Обеими руками он попытался схватить за шею доцента – тот, оскалившись, отводил захват.
Со стола посыпались учебники. Вероника в ужасе закрыла глаза.
И тут в коридоре раздались милицейские свистки.
В девчоночью комнату стремительно и по-хозяйски вошли двое бойцов-молодцов из студенческого оперотряда, с красными повязками «Дружинник» на рукавах.
За ними маячила огромная, словно весь состав Политбюро, ряха коменданта общежития Прокопия Никодимыча.
После свистков и вторжения дружинников соперники наконец отпустили друг друга.
У Безбородова из носа шла кровь. На голом торсе Полонского виднелись красные пятна: следы Васечкиных рук. Доцент тяжело дышал.
Вместе с дружинниками и Прокопием Никодимычем в комнате стало совсем тесно.
Прокопий Никодимыч разглядел полуголого доцента Полонского. Оценил ситуацию. Плотоядно улыбнулся. Глазки его хищно залучились, и он промолвил сладким голосом:
– Здра-авствуйте, дорогой Владислав Владимирович!
5
Приказ об отчислении состряпали в рекордные сроки.
Василий пробовал защищаться. Ходил в деканат и в комитет комсомола. Взывал к здравому смыслу – он что, преступник какой? Злостный спекулянт или диссидент? Чего он особенного сделал? Подрался? Так мало ли драк происходит в общагах... Недавно вьетнамцы вообще стенка на стенку ходили. Но ему популярно объяснили: драться можно с себе подобными. А бить преподавателя – пусть даже за то, что он переспал с твоей девушкой, – нельзя. «Скажи спасибо, что дело за хулиганку не завели!» – сказал ему на прощание ректор.
Василий подписал обходной и забрал из института документы. Он как раз поспел к окончанию осеннего призыва.
Вера умоляла: «Васька, не дури! Ты что, заболеть не можешь?! У меня есть знакомая из первого меда, она говорит – можно любую болезнь изобразить. Сотрясение мозга, шизофрению... Да хоть писаться начни по ночам!»
Он выслушивал ее речи. Молчал. Вера горячилась: «Васька, ну не сходи с ума! Откосишь в лучшем виде! Годик поработаешь, потом восстановят!»
Ей было действительно жалко глупого одноклассника и бывшего соседа по парте. Он так старался покорить Москву и покорить ее, Веру. А получился полный пшик. Из института выперли с волчьим билетом.

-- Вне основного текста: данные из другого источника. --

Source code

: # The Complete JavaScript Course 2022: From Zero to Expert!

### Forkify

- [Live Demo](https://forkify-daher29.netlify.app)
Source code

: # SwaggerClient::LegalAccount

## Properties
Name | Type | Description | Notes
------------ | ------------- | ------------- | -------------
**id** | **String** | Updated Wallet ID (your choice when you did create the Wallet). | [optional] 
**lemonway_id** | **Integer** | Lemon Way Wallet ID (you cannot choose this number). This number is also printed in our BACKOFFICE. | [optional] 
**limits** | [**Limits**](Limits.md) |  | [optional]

На горизонте маячил, возможно, Афган.
Вера и жалела Ваську, и злилась на него.
Какого лешего он пришел в ее комнату? Она ведь сто раз ему говорила – без предупреждения не являйся. И зачем затеял драку?! Сказал бы ей благородно: «Между нами все кончено!» Хлопнул дверью... Она бы не сильно и расстроилась... Только б заметила Владу: «Видишь, из-за тебя я поклонника потеряла!» Но Васька, дурачок, по-хорошему уйти не захотел. Разборку затеял. Опозорил ее на весь институт!
История в общежитии получила благодаря бдительному и словоохотливому коменданту самую широкую огласку. И более всего, конечно, обсуждали студентку Веселову. Всюду, в институте, в общежитии и даже в автобусе по дороге из общаги в институт, ее провожал надоедливый, любопытный шепоток: «Вот она, эта Верка!» Ее рассматривали, как диковинную зверюшку, искали следы порока на лице... И думалось, облегченно и горько: «Хорошо, что мама об этом никогда не узнает...»

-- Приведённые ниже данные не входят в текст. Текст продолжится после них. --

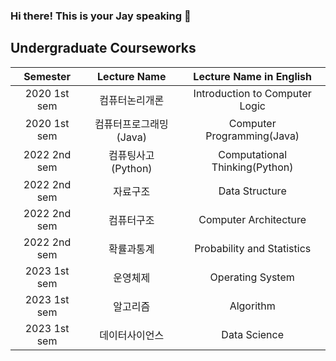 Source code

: ### Hi there! This is your Jay speaking 👋

<!--
**bestfourteen14/bestfourteen14** is a ✨ _special_ ✨ repository because its `README.md` (this file) appears on your GitHub profile.

Here are some ideas to get you started:

- 🔭 I’m currently working on ...
- 🌱 I’m currently learning ...
- 👯 I’m looking to collaborate on ...
- 🤔 I’m looking for help with ...
- 💬 Ask me about ...
- 📫 How to reach me: ...
- 😄 Pronouns: ...
- ⚡ Fun fact: ...
-->

## Undergraduate Courseworks
<div align=center>

|Semester|Lecture Name|Lecture Name in English|
|:------------:|:---------------:|:--------------------------------:|
|2020&nbsp;1st sem|컴퓨터논리개론|Introduction to Computer Logic|
|2020&nbsp;1st sem|컴퓨터프로그래밍(Java)|Computer Programming(Java)|
|2022&nbsp;2nd sem|컴퓨팅사고(Python)|Computational Thinking(Python)|
|2022&nbsp;2nd sem|자료구조|Data Structure|
|2022&nbsp;2nd sem|컴퓨터구조|Computer Architecture|
|2022&nbsp;2nd sem|확률과통계|Probability and Statistics|
|2023&nbsp;1st sem|운영체제|Operating System|
|2023&nbsp;1st sem|알고리즘|Algorithm|
|2023&nbsp;1st sem|데이터사이언스|Data Science|
</div>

Полонский из института уволился – ушел в разгар семестра, и даже вездесущая секретарша с его бывшей кафедры не знала, где он теперь работает. Никто не знал. И Вера не знала.
Влад не подал ей ни весточки, ни знака. Ни звонка – хотя куда он мог бы ей позвонить? Ни письма – но в Москве никто не пишет письма друг другу... Несколько раз она набирала его домашний номер. Всегда отвечала жена. На первой же нотке ее визгливого голоса Вера клала трубку. Однажды замешкалась, показалось, что в недрах квартиры звучит ЕГО голос, и успела услышать ее визгливое: «Прекрати звонить сюда, сука!»
Владислав не простил ее. Да как он может простить?! Ведь это она втянула его в грязный, отвратительный скандал. Гневное заседание кафедры... Партсобрание... Конец блестящей карьеры...
Сначала Вера ругала себя днями и ночами. За неделю мучительного самоедства она побледнела до синевы, осунулась и обнаружила у себя парочку седых волосков. Потом начала задумываться: а только ли она во всем виновата? Разве это она затащила Влада в свою комнату?..
Да нет, как говорится, «не виноватая я, он сам пришел».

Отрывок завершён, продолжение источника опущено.